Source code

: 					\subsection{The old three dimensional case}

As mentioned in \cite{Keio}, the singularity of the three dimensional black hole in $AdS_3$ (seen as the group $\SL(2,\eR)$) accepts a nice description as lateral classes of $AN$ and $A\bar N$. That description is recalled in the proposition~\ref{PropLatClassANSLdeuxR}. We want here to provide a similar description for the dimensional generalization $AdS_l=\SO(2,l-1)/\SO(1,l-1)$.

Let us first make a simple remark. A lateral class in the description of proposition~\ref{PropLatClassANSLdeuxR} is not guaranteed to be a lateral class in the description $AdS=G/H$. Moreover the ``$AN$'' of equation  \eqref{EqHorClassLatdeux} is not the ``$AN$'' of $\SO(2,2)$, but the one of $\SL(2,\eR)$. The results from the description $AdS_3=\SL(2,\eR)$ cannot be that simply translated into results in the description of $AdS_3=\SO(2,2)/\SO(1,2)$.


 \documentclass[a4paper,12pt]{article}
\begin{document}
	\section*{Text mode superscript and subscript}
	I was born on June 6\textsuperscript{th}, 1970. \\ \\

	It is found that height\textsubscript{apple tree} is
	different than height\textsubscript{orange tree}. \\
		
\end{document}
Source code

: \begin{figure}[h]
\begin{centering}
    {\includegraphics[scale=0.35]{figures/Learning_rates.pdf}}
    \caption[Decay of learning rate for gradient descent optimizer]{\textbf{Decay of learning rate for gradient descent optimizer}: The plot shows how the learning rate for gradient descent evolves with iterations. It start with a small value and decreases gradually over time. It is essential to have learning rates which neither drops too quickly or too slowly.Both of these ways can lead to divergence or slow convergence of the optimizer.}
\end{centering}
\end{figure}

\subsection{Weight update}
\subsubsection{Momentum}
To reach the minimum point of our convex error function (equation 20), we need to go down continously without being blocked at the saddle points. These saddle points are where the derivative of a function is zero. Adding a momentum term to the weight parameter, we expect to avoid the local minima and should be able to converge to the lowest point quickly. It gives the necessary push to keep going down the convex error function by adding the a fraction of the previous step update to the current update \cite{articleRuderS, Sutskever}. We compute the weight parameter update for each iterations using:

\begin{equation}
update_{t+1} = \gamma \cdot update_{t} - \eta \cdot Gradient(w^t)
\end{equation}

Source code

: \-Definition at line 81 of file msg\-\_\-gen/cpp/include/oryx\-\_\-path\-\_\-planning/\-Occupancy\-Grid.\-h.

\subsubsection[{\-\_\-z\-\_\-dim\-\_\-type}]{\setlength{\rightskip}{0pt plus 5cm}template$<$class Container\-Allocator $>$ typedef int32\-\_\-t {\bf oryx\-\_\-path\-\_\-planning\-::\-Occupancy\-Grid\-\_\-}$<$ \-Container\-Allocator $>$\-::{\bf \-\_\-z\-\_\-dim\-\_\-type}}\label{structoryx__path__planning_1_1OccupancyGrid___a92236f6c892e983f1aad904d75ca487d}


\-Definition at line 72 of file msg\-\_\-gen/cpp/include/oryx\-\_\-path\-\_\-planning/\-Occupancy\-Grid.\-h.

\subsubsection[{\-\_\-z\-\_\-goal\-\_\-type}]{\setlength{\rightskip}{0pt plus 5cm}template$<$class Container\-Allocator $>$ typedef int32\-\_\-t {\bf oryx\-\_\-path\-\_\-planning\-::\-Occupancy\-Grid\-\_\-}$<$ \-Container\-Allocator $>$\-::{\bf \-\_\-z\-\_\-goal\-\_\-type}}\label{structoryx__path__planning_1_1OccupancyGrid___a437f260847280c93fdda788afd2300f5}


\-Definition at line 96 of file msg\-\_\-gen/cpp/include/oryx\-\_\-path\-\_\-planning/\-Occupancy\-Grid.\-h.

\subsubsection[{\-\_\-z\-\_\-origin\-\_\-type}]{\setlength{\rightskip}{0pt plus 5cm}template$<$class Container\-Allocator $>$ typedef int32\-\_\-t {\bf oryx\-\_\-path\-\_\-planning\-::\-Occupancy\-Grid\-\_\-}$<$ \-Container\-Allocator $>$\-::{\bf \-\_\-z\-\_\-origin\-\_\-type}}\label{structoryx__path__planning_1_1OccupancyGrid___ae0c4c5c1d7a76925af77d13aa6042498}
-- -- --
YOUR TASK: From the first line to the last, please quote the material above exactly.

ANSWER BELOW:
Source code

: 					\subsection{The old three dimensional case}

As mentioned in \cite{Keio}, the singularity of the three dimensional black hole in $AdS_3$ (seen as the group $\SL(2,\eR)$) accepts a nice description as lateral classes of $AN$ and $A\bar N$. That description is recalled in the proposition~\ref{PropLatClassANSLdeuxR}. We want here to provide a similar description for the dimensional generalization $AdS_l=\SO(2,l-1)/\SO(1,l-1)$.

Let us first make a simple remark. A lateral class in the description of proposition~\ref{PropLatClassANSLdeuxR} is not guaranteed to be a lateral class in the description $AdS=G/H$. Moreover the ``$AN$'' of equation  \eqref{EqHorClassLatdeux} is not the ``$AN$'' of $\SO(2,2)$, but the one of $\SL(2,\eR)$. The results from the description $AdS_3=\SL(2,\eR)$ cannot be that simply translated into results in the description of $AdS_3=\SO(2,2)/\SO(1,2)$.


 \documentclass[a4paper,12pt]{article}
\begin{document}
	\section*{Text mode superscript and subscript}
	I was born on June 6\textsuperscript{th}, 1970. \\ \\

	It is found that height\textsubscript{apple tree} is
	different than height\textsubscript{orange tree}. \\
		
\end{document}
Source code

: \begin{figure}[h]
\begin{centering}
    {\includegraphics[scale=0.35]{figures/Learning_rates.pdf}}
    \caption[Decay of learning rate for gradient descent optimizer]{\textbf{Decay of learning rate for gradient descent optimizer}: The plot shows how the learning rate for gradient descent evolves with iterations. It start with a small value and decreases gradually over time. It is essential to have learning rates which neither drops too quickly or too slowly.Both of these ways can lead to divergence or slow convergence of the optimizer.}
\end{centering}
\end{figure}

\subsection{Weight update}
\subsubsection{Momentum}
To reach the minimum point of our convex error function (equation 20), we need to go down continously without being blocked at the saddle points. These saddle points are where the derivative of a function is zero. Adding a momentum term to the weight parameter, we expect to avoid the local minima and should be able to converge to the lowest point quickly. It gives the necessary push to keep going down the convex error function by adding the a fraction of the previous step update to the current update \cite{articleRuderS, Sutskever}. We compute the weight parameter update for each iterations using:

\begin{equation}
update_{t+1} = \gamma \cdot update_{t} - \eta \cdot Gradient(w^t)
\end{equation}

Source code

: \-Definition at line 81 of file msg\-\_\-gen/cpp/include/oryx\-\_\-path\-\_\-planning/\-Occupancy\-Grid.\-h.

\subsubsection[{\-\_\-z\-\_\-dim\-\_\-type}]{\setlength{\rightskip}{0pt plus 5cm}template$<$class Container\-Allocator $>$ typedef int32\-\_\-t {\bf oryx\-\_\-path\-\_\-planning\-::\-Occupancy\-Grid\-\_\-}$<$ \-Container\-Allocator $>$\-::{\bf \-\_\-z\-\_\-dim\-\_\-type}}\label{structoryx__path__planning_1_1OccupancyGrid___a92236f6c892e983f1aad904d75ca487d}


\-Definition at line 72 of file msg\-\_\-gen/cpp/include/oryx\-\_\-path\-\_\-planning/\-Occupancy\-Grid.\-h.

\subsubsection[{\-\_\-z\-\_\-goal\-\_\-type}]{\setlength{\rightskip}{0pt plus 5cm}template$<$class Container\-Allocator $>$ typedef int32\-\_\-t {\bf oryx\-\_\-path\-\_\-planning\-::\-Occupancy\-Grid\-\_\-}$<$ \-Container\-Allocator $>$\-::{\bf \-\_\-z\-\_\-goal\-\_\-type}}\label{structoryx__path__planning_1_1OccupancyGrid___a437f260847280c93fdda788afd2300f5}


\-Definition at line 96 of file msg\-\_\-gen/cpp/include/oryx\-\_\-path\-\_\-planning/\-Occupancy\-Grid.\-h.

\subsubsection[{\-\_\-z\-\_\-origin\-\_\-type}]{\setlength{\rightskip}{0pt plus 5cm}template$<$class Container\-Allocator $>$ typedef int32\-\_\-t {\bf oryx\-\_\-path\-\_\-planning\-::\-Occupancy\-Grid\-\_\-}$<$ \-Container\-Allocator $>$\-::{\bf \-\_\-z\-\_\-origin\-\_\-type}}\label{structoryx__path__planning_1_1OccupancyGrid___ae0c4c5c1d7a76925af77d13aa6042498}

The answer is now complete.